Suppose that $\{a_n\}$ and $\{b_n\}$ are real sequences such that $a_n\to a$, where $a>0$ and $\limsup \limits_{n\to \infty} b_n=-\infty$. Prove that $\limsup \limits_{n\to \infty}a_n b_n=-\infty$.
Probably this question has been asked before, but most proofs which I have seen assumed that $\limsup \limits_{n\to \infty}b_n$ is finite. The case when it is finite I can handle quite easily and I've already proved it. I'd like to see the proof for the case when limit superior is $-\infty$.
On
When $\limsup b_n=-\infty$, what can be said about $b_n$?

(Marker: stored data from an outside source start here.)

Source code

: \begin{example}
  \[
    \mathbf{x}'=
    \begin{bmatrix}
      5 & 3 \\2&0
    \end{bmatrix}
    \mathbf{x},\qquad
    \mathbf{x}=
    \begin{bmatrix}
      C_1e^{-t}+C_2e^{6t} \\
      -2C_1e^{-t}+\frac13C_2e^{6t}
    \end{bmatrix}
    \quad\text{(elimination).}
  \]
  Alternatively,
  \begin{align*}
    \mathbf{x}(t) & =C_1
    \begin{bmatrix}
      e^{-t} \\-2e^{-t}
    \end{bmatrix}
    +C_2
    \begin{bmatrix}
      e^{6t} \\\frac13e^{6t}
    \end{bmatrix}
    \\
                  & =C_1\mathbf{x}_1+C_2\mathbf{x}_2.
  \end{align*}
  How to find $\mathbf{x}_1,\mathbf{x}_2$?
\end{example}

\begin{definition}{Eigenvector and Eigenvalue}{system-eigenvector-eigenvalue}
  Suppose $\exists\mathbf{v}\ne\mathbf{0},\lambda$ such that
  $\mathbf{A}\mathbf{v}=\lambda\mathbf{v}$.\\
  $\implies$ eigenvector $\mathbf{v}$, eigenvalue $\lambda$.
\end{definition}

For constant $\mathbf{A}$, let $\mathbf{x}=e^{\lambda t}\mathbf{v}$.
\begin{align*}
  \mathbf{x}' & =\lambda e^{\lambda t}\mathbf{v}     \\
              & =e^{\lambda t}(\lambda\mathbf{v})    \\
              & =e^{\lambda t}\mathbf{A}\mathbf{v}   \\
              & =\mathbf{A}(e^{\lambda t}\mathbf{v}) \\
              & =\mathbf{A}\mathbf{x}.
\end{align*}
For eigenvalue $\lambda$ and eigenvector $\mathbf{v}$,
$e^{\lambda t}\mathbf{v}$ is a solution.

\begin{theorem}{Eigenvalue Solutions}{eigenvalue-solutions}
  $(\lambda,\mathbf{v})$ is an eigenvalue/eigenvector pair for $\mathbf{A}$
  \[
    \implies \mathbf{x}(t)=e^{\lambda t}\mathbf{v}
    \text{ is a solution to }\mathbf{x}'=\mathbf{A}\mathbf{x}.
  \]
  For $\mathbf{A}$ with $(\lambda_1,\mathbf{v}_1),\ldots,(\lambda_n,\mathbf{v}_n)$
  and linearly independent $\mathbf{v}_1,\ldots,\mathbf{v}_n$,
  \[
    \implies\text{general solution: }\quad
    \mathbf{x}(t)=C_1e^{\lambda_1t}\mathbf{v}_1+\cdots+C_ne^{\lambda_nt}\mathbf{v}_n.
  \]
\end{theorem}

$\limsup b_n$, by definition is the supremum of set of all limit points of the sequence $(b_n)$ (i.e., supremum of set of all subsequential limits of the sequence $(b_n)$).
Let $(b_{n_k})$ be any subsequence of $(b_n)$. One of the following must be true:
$1): b_{n_k}\to c \in\mathbb R\cup \{\infty\}$
Clearly this is not possible because if so then by definition of $\limsup$, $\limsup b_n\geq a$ which is a contradiction.
$2):b_{n_k}$ oscillates (finitely or infinitely)
In either case, we can find subsequence of $(b_{n_k})$ converging to $b\in \mathbb R\cup \{\infty\}$ which is a contradiction as argued in $1)$.
$3):b_{n_k}\to -\infty$
So $(b_{n_k})$ has only one choice left viz. $b_{n_k}\to -\infty$. We have shown that every subsequence of $(b_n)$ diverges to $-\infty$.
Now we know the behaviour of all subsequences of $(b_n)$.
Let $(a_{n_m}b_{n_m})$ be any subsequence of the sequence $(a_nb_n)$.
For large enough $m$, we do have $\frac a2\lt a_{n_m}\lt\frac{3a}2\implies a_{n_m}b_{n_m}\to -\infty$ (you may fill in the details here).
We have $\limsup (a_nb_n)=\sup\{a_{n_m}b_{n_m}:\text{$a_{n_m}b_{n_m}$ is a subsequence of $(a_nb_n)$} \}=-\infty$ . Proved.
It suffices to prove that for any $\xi\in\mathbb{R}$, $$a_nb_n<\xi$$ for all sufficiently large $n$. (If $\lim\sup a_nb_n=x>-\infty$, then, for any y<x, one can find infinitely many $a_nb_n>y$.) Since $a_n\rightarrow a$, $$\frac{1}{2}a<a_n<\frac{3}{2}a$$ for all $n$ from some fixed index $N$ onward. Since $\lim\sup b_n=-\infty$, there exists $N_1>N$ such that $$b_n<\min(0,\frac{2\xi}{a})$$ for all $n>N_1$. Hence for $n>N_1$, $$a_nb_n<\xi$$ as was to be proved.